そもそも神の義とは人にとって不可侵なものであった。旧約聖書には、このような逸話があったと思う。神が御自身の手によって十の戒めを書き記した石板が収められていた契約の箱があった。ある時、人々は牛車に乗せてその箱を運んでいたが、途中バランスが崩し箱を落としそうになったので、慌てて素手で抑えた人がいた。神から与えられたもの、イスラエルの人々にとって大切な財産を守ろうとしたことで褒められに値することのように思われるのだが、契約の箱に触ってはならぬと神から命じられていたにも関わらず触ってしまったために、その場で死んでしまったのだ。なんとも残酷な、と思ってしまうのだが、それは所詮人の見解でしかない。神が駄目と言ったのであれば、理由は何であれ従わねばならないのである。たとえ善意でしたことであれ、それが結果として神の言いつけに背くことであれば、神は認めないのである。神と人の間には、それだけの隔たりがあるということなのだ。それもこれも、神の前にあって、人は罪を負うものだからである。
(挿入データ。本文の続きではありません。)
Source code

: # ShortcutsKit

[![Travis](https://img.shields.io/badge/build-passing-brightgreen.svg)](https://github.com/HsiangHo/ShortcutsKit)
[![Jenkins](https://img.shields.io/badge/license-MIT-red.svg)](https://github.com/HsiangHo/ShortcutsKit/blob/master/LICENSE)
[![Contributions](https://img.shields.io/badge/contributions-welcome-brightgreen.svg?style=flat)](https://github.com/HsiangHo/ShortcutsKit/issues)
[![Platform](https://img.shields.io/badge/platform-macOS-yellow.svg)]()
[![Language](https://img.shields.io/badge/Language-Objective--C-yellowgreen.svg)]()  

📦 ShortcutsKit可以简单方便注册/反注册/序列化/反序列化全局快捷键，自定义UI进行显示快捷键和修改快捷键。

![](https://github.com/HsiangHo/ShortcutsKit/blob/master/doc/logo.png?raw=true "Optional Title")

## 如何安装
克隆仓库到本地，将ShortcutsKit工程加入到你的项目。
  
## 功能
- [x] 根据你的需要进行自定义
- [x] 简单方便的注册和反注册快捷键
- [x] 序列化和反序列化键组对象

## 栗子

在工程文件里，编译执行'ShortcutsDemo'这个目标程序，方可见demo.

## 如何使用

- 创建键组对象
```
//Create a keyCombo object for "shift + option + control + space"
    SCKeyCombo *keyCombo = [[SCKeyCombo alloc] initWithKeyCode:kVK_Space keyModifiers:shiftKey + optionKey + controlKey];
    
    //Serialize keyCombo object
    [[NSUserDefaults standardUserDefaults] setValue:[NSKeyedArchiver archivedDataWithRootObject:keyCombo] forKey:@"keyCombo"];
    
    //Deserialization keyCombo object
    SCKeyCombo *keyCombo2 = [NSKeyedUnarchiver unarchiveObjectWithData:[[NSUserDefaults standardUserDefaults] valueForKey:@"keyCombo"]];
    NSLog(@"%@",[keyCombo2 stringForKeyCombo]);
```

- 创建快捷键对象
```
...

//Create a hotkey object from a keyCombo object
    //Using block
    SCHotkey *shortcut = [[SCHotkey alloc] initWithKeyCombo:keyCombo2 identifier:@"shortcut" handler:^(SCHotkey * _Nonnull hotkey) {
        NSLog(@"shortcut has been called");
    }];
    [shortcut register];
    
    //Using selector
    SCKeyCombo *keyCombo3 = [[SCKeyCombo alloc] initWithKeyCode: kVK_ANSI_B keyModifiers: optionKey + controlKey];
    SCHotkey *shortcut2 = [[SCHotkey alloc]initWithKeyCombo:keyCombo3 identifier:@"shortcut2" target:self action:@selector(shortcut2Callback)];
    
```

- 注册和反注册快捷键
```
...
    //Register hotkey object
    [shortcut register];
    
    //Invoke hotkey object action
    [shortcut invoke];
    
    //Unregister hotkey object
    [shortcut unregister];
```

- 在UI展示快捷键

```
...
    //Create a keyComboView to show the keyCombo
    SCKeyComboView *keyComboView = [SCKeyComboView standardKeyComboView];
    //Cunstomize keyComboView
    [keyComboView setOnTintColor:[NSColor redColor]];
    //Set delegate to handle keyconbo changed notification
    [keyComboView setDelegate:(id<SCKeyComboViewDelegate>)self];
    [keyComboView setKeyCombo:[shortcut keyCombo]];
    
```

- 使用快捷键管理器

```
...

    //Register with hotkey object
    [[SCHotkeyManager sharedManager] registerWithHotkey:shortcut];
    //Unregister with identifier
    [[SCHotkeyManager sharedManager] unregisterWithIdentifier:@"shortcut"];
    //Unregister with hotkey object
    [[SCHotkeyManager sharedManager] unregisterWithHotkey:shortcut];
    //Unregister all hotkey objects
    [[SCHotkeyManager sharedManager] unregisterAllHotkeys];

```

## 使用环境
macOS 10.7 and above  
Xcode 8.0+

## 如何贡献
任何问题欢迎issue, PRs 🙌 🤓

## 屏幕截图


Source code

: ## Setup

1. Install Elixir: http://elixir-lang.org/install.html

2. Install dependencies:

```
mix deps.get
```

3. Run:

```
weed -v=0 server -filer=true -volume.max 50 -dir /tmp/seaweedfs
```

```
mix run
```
しかしキリストが我々の身代わりとなって罪を負ってくれたがために、我々は神の前にあっても不義とされないのである。本来であれば、神に認められない、いやそれどころか、むやみに神に近づこうものなら命を落としても仕方ないはずの人が、神の前に祈りを携えて出ることができるというのは、改めて考えてみると何という恵みなのであろうか。